> **Instructions to follow**: In the listing below, look for "module" and copy every line that has it.

> **Data for analysis**:
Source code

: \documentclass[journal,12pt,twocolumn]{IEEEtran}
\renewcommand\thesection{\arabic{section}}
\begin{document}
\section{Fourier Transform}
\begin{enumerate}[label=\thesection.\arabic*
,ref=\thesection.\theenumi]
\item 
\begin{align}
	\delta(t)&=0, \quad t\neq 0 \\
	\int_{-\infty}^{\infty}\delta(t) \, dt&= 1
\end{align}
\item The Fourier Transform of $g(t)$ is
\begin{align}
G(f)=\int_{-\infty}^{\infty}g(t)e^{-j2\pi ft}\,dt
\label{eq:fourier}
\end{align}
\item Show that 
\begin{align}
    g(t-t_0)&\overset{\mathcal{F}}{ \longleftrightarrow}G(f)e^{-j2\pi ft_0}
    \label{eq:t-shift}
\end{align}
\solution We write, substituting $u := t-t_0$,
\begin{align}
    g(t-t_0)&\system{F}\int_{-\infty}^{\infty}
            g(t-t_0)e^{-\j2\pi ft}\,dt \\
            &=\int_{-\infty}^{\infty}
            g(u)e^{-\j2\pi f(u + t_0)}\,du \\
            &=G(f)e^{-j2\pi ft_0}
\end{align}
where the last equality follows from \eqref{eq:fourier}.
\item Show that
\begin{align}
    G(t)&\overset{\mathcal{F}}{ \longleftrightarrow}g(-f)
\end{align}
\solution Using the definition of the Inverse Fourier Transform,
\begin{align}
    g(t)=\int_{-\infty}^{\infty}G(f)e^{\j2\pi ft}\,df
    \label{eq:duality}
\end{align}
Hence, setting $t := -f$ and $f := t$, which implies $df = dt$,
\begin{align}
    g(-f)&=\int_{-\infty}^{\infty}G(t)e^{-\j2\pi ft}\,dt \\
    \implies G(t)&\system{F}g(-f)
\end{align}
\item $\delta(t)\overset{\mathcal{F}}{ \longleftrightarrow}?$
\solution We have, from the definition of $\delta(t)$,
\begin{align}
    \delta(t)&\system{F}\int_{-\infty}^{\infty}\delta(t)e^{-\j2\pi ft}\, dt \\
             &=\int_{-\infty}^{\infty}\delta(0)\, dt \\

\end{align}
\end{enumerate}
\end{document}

--

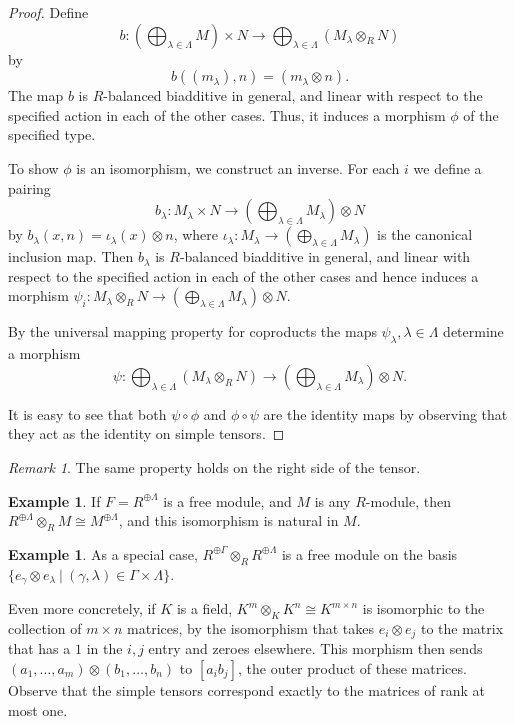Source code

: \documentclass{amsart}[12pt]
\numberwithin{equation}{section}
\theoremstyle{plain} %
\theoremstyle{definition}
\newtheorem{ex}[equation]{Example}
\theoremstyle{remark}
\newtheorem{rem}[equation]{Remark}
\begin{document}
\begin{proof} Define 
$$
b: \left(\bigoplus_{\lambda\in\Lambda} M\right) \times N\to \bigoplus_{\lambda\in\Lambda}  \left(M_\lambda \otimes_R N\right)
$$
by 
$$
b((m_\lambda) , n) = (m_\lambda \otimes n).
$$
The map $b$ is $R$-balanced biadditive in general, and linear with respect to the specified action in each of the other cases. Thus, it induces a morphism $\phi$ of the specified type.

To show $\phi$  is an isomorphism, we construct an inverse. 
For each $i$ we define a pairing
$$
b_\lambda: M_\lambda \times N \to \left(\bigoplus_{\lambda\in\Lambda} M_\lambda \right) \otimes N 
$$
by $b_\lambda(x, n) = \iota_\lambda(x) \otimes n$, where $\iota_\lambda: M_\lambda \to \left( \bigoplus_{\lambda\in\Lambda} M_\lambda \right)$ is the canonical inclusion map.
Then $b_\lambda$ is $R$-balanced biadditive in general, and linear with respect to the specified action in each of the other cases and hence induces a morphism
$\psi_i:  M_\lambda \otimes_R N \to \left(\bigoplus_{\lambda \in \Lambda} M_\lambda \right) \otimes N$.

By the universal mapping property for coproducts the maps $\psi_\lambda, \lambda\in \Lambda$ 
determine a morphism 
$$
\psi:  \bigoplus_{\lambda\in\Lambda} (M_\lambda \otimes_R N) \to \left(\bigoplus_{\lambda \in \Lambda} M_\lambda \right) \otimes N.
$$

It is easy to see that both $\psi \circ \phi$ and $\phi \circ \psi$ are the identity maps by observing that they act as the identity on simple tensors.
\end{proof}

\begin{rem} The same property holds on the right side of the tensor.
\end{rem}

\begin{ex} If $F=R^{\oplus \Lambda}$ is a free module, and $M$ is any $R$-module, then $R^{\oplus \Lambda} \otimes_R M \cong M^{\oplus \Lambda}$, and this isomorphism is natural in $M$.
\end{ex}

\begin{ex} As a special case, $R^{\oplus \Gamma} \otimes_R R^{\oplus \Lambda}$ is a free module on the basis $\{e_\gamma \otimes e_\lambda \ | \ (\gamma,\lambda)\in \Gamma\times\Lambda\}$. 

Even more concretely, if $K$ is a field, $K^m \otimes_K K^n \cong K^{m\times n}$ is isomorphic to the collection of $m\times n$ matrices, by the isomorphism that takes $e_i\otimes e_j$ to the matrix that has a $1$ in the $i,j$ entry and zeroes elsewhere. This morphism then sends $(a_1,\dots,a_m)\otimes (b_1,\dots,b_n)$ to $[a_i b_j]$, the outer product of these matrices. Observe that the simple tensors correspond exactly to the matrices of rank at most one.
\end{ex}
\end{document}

> **Written answer**:
\begin{ex} If $F=R^{\oplus \Lambda}$ is a free module, and $M$ is any $R$-module, then $R^{\oplus \Lambda} \otimes_R M \cong M^{\oplus \Lambda}$, and this isomorphism is natural in $M$.
\begin{ex} As a special case, $R^{\oplus \Gamma} \otimes_R R^{\oplus \Lambda}$ is a free module on the basis $\{e_\gamma \otimes e_\lambda \ | \ (\gamma,\lambda)\in \Gamma\times\Lambda\}$. 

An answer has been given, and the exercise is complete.